It is a marvelous and intriguing device. It allows Irena to integrate her experiences as a highly sought-after consultant for college-aspiring high school students and their parents into the broader, relatable themes of cultural assimilation, coming of age, personal aspirations, and parenthood that she wrestles with her entire life. Armed with prodigious skills (Irena holds a PhD in Comparative Literature), she teases a spectrum of emotions from the reader.

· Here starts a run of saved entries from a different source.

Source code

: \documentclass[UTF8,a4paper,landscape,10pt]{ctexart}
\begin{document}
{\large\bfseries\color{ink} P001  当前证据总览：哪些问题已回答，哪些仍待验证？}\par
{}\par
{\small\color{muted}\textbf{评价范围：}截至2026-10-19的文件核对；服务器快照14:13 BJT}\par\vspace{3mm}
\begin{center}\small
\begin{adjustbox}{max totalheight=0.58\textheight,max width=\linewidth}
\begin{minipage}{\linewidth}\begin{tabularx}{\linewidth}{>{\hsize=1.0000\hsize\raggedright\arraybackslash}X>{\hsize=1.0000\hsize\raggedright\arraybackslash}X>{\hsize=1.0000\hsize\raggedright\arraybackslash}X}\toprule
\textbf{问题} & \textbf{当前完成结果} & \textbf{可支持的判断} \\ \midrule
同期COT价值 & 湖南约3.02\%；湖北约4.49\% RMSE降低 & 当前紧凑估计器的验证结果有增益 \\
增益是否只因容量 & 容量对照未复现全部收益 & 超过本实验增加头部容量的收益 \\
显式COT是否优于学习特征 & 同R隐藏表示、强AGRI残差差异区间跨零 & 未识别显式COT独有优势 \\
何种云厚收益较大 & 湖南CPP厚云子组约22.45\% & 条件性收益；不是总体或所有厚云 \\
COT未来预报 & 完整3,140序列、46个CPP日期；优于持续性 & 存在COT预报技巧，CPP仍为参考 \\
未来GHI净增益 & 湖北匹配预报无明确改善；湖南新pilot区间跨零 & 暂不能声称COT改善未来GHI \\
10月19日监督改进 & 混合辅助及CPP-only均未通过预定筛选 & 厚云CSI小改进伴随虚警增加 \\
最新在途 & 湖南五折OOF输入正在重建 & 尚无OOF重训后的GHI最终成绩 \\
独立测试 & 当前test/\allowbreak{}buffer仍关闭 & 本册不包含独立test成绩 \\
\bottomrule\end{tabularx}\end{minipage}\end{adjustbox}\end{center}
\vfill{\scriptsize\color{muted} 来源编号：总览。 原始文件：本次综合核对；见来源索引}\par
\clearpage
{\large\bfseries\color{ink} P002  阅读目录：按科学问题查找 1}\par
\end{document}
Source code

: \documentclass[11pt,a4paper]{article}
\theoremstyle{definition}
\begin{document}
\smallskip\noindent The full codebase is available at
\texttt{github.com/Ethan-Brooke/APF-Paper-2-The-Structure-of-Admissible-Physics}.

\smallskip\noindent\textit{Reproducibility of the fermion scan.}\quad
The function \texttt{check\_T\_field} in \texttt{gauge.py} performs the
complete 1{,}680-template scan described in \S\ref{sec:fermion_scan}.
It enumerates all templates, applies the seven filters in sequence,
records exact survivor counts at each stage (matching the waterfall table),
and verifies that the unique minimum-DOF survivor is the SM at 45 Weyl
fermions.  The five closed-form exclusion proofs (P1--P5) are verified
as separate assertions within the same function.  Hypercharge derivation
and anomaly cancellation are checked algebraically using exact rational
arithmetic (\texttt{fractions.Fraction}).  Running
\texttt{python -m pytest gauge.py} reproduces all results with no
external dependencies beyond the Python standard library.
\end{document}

I laughed out loud at her recounting of one father, a professional writer, who jots down a comment on his daughter’s essay stating that it lacks a certain “je ne sais quoi.”

Then a few pages later I am fighting back tears reading of how Irena coaxed a winning essay out of a student, seeking a second shot at academia, through his epiphany gained from an encounter with a clogged toilet.

All the while I am in despair as she and her husband, David, struggle with monumental and tragic familial issues. David, a pharmacological psychiatrist, is professionally restricted from treating his own, neuro-atypical, children. Irena marvels that she is astoundingly good at helping students get admitted to prestigious colleges yet such prospects are out of reach for her daughter and two sons. She finds herself stifling the urge to let loose on her “batshit crazy” clients and their myopia.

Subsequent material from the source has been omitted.